Комендант снова потускнел.
— Ну, будет! Задержать тебя придется.
— В тюрьму? Ладно. Кормлют у вас плоховато… Ну, ладно. Посидим. До свиданьица.
Гришку долго вспоминали в чеке.
Из тюрьмы его скоро вызвала комиссия по делам несовершеннолетних. В комиссии ему показалось хуже, чем в губчека.
Там народ веселый. Смеялись. А тут все жалели, да и доктор мучил долго.
— И чего человек старается? — дивился Гришка. — И башку всю размерил, и пальцы.
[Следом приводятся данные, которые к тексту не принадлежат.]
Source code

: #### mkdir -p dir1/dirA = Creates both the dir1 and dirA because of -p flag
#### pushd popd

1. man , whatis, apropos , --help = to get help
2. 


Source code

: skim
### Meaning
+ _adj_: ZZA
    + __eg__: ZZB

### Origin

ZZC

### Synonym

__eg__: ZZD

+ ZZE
Либо подгонял под кого? Ищут, видно, с такой-то башкой…
Нехорошо тоже голого долго разглядывал. В бане чисто отмыли, а доктор так глядел, что показалось Гришке: тело грязное. Потом про стыдное стал расспрашивать. Нехорошо. Видал Гришка много и сам баловался. А говорить про это не надо.
Тошнотно вспоминать. И баловаться больше неохота. Когда от доктора выходил, лицо было красное и глаза будто потускнели.
Разбередил очкастый.
По вечерам в приюте с малолетними преступниками был опять весел. Пищу одобрил.
— Это, брат, тебе не советский брандахлыст в столовой. Молока дали. Каша сладкая. Мясинки в супу. Ладно.
Ночью плохо было. Мальчишки возились, и «учитель» покрикивал. Чем-то доктора напомнил. Гришка долго уснуть не мог.
Дивился:
— Ишь ты! От подушки, видать, отвык. Мешает.
И всю ночь в полуяви, в полусне протосковал. То мать виделась. Голову гребнем чешет и говорит:
— Растешь, Гришенька, растешь, сыночек! Большой вырастешь, отдохнем. Денег заработаешь, отца с мамкой успокоишь… Родненький ты мой!
И целует.
Чудно! Глаза открыты, и лампочка в потолке светит. Знает: детский дом. Никакой тут матери нет. А на щеке чуется: поцеловала. И заплакать охота. Но крякнул, как большой, плач задержал и на другой бок повернулся. А потом доктор чудился.
Про баб вспоминал. Опять тошнотно стало. Опять защемило.
Молиться хотел, да «отчу» не вспомнил. А больше молитвы не знал. Так всю ночь и промаялся.
Пошли день за днем. Жить бы ничего, да скучно больно.
Утром накормят и в большую залу поведут. Когда читают. Да все про скучное. Один был мальчик хороший, другой плохой…
Дать бы ему подзатыльник, хорошему-то! А то еще учительши ходили:
— Давайте, дети, попоем и поиграем. Ну, становитесь в круг.